Judge signs order blocking New Jersey donor disclosure law
TRENTON, N.J. (AP) — A federal judge permanently halted a recent New Jersey law requiring increased political donor disclosure.
U.S. District Judge Brian Martinotti granted the permanent injunction Wednesday by signing an order agreed to by the state attorney general, who was defending the law, and one of the groups suing to stop it called the Illinois Opportunity Project.
The measure required political organizations and some nonprofits to disclose all spending over $3,000, up from $1,600. It also mandated that contributors giving more than $10,000 would be disclosed.
Along with the Illinois group, the American Civil Liberties Union and Americans for Prosperity, a think tank founded by the Koch brothers, also sought to put a stop to the law, which was signed by Democratic Gov. Phil Murphy in June.

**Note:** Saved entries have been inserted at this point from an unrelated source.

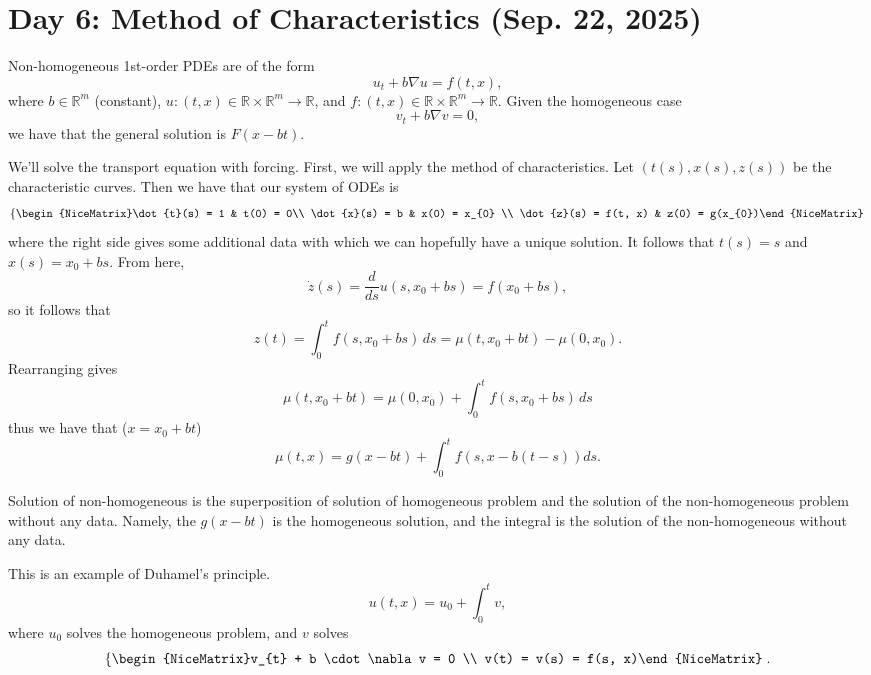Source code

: \section{Day 6: Method of Characteristics (Sep. 22, 2025)}
\begin{theorem} 
	Non-homogeneous 1st-order PDEs are of the form
	\[ u_{t} + b \nabla u = f(t, x), \]
	where \( b \in \mathbb{R}^{m} \) (constant), \( u : (t, x) \in \mathbb{R} \times \mathbb{R}^{m} \to \mathbb{R} \), and \( f : (t, x) \in \mathbb{R} \times \mathbb{R}^{m} \to \mathbb{R} \). Given the homogeneous case
	\[ v_{t} + b \nabla v = 0, \]
	we have that the general solution is \( F(x - bt) \). 

	We'll solve the transport equation with forcing. First, we will apply the method of characteristics. Let \( (t(s), x(s), z(s)) \) be the characteristic curves. Then we have that our system of ODEs is
	\[ \left\{\begin{NiceMatrix}\dot{t}(s) = 1  & t(0) = 0\\ \dot{x}(s) = b & x(0) = x_{0} \\ \dot{z}(s) = f(t, x) & z(0) = g(x_{0})\end{NiceMatrix}\right.  \]
	where the right side gives some additional data with which we can hopefully have a unique solution. It follows that \( t(s) = s \) and \( x(s) = x_{0} +bs \). From here,
	\[ \dot{z}(s) = \frac{d}{ds} u(s, x_{0}+bs) = f(x_{0}+bs), \]
	so it follows that
	\[ z(t) = \int_{0}^{t} f(s, x_{0}+bs) \,ds = \mu(t, x_{0}+bt) - \mu(0, x_{0}).  \]
	Rearranging gives
	\[ \mu(t, x_{0}+bt) = \mu(0, x_{0}) + \int_{0}^{t} f(s, x_{0}+bs) \,ds \]
	thus we have that (\( x = x_{0} + bt \))
	\[ \mu(t, x) = g(x-bt) + \int_{0}^{t} f(s, x - b(t - s)) ds. \]
\end{theorem}
\begin{remark}
	Solution of non-homogeneous is the superposition of solution of homogeneous problem and the solution of the non-homogeneous problem without any data. Namely, the \( g(x - bt) \) is the homogeneous solution, and the integral is the solution of the non-homogeneous without any data.
\end{remark}
\begin{remark}
	This is an example of Duhamel's principle. 
	\[ u(t, x) = u_{0} + \int_{0}^{t} v, \]
	where \( u_{0} \) solves the homogeneous problem, and \( v \) solves
	\[ \left\{\begin{NiceMatrix}v_{t} + b \cdot \nabla v = 0 \\ v(t) = v(s) = f(s, x)\end{NiceMatrix}\right..  \]
\end{remark}

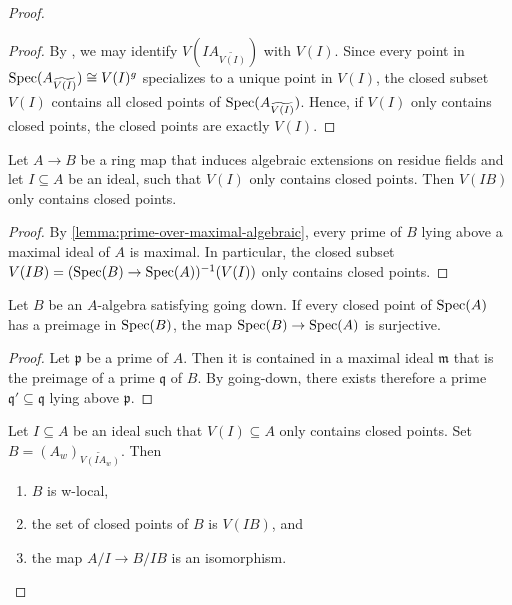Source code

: \begin{proof}
\begin{proof}
    By , we may identify $V(IA_{\widetilde{V(I)}})$ with
    $V(I)$.
    Since every point in
    $\mathrm{Spec}(A_{\widetilde{V(I)}}) \cong V(I)^g$ specializes to a unique point in $V(I)$,
    the closed subset $V(I)$ contains all closed points of $\mathrm{Spec}(A_{\widetilde{V(I)}})$. Hence,
    if $V(I)$ only contains closed points, the closed points are exactly $V(I)$.
\end{proof}

\begin{lemma}
    Let $A \to B$ be a ring map that induces algebraic extensions on residue fields
    and let $I \subseteq A$ be an ideal, such that $V(I)$ only contains closed points.
    Then $V(IB)$ only contains closed points.
    \label{lemma:preimage-closed-points-algebraic}
\end{lemma}

\begin{proof}
    By \ref{lemma:prime-over-maximal-algebraic}, every prime of $B$ lying above a maximal ideal of $A$
    is maximal. In particular, the closed subset $V(I B) = (\mathrm{Spec}(B) \to \mathrm{Spec}(A))^{-1}(V(I))$ only contains
    closed points.
\end{proof}

\begin{lemma}
    Let $B$ be an $A$-algebra satisfying going down. If every closed point of $\mathrm{Spec}(A)$
    has a preimage in $\mathrm{Spec}(B)$, the map $\mathrm{Spec}(B) \to \mathrm{Spec}(A)$ is surjective.
    \label{lemma:going-down-surjective-of-closed}
\end{lemma}

\begin{proof}
    Let $\mathfrak{p}$ be a prime of $A$. Then it is contained in a maximal ideal $\mathfrak{m}$
    that is the preimage of a prime $\mathfrak{q}$ of $B$. By going-down, there
    exists therefore a prime $\mathfrak{q}' \subseteq \mathfrak{q}$ lying above $\mathfrak{p}$.
\end{proof}

\begin{lemma}
    Let $I \subseteq A$ be an ideal such that $V(I) \subseteq A$ only contains closed points.
    Set $B = (A_w)_{\widetilde{V(IA_{w})}}$. Then
    \begin{enumerate}
        \item $B$ is w-local,
        \item the set of closed points of $B$ is $V(IB)$, and
        \item the map $A / I \to B / I B$ is an isomorphism.
    \end{enumerate}
    \label{lemma:w-local-tilde-w-local}
\end{lemma}


\end{proof}
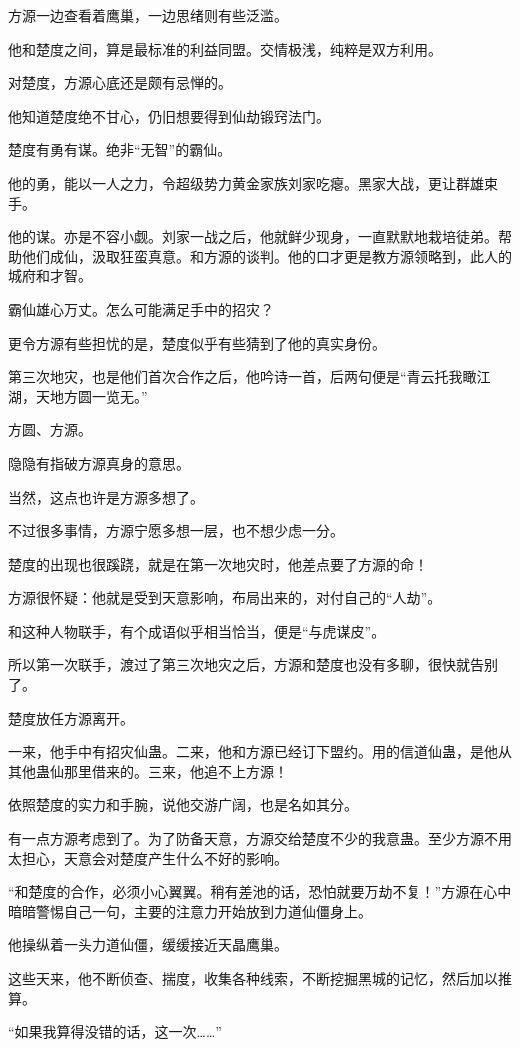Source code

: \begin{this_body}
方源一边查看着鹰巢，一边思绪则有些泛滥。

他和楚度之间，算是最标准的利益同盟。交情极浅，纯粹是双方利用。

对楚度，方源心底还是颇有忌惮的。

他知道楚度绝不甘心，仍旧想要得到仙劫锻窍法门。

楚度有勇有谋。绝非“无智”的霸仙。

他的勇，能以一人之力，令超级势力黄金家族刘家吃瘪。黑家大战，更让群雄束手。

他的谋。亦是不容小觑。刘家一战之后，他就鲜少现身，一直默默地栽培徒弟。帮助他们成仙，汲取狂蛮真意。和方源的谈判。他的口才更是教方源领略到，此人的城府和才智。

霸仙雄心万丈。怎么可能满足手中的招灾？

更令方源有些担忧的是，楚度似乎有些猜到了他的真实身份。

第三次地灾，也是他们首次合作之后，他吟诗一首，后两句便是“青云托我瞰江湖，天地方圆一览无。”

方圆、方源。

隐隐有指破方源真身的意思。

当然，这点也许是方源多想了。

不过很多事情，方源宁愿多想一层，也不想少虑一分。

楚度的出现也很蹊跷，就是在第一次地灾时，他差点要了方源的命！

方源很怀疑：他就是受到天意影响，布局出来的，对付自己的“人劫”。

和这种人物联手，有个成语似乎相当恰当，便是“与虎谋皮”。

所以第一次联手，渡过了第三次地灾之后，方源和楚度也没有多聊，很快就告别了。

楚度放任方源离开。

一来，他手中有招灾仙蛊。二来，他和方源已经订下盟约。用的信道仙蛊，是他从其他蛊仙那里借来的。三来，他追不上方源！

依照楚度的实力和手腕，说他交游广阔，也是名如其分。

有一点方源考虑到了。为了防备天意，方源交给楚度不少的我意蛊。至少方源不用太担心，天意会对楚度产生什么不好的影响。

“和楚度的合作，必须小心翼翼。稍有差池的话，恐怕就要万劫不复！”方源在心中暗暗警惕自己一句，主要的注意力开始放到力道仙僵身上。

他操纵着一头力道仙僵，缓缓接近天晶鹰巢。

这些天来，他不断侦查、揣度，收集各种线索，不断挖掘黑城的记忆，然后加以推算。

“如果我算得没错的话，这一次……”


\end{this_body}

The groups had argued the law runs afoul of the Constitution and could lead to a chill on First Amendment rights by deterring potential contributions to organizations.
The state had said that the measure simply aimed at uncovering who was “pulling the strings” in politics.
The judge’s order didn’t address why the state changed its position. A message was left with the attorney general’s office.
The ruling means the measure will likely not be in effect for this year’s election in New Jersey, where the General Assembly is on the ticket.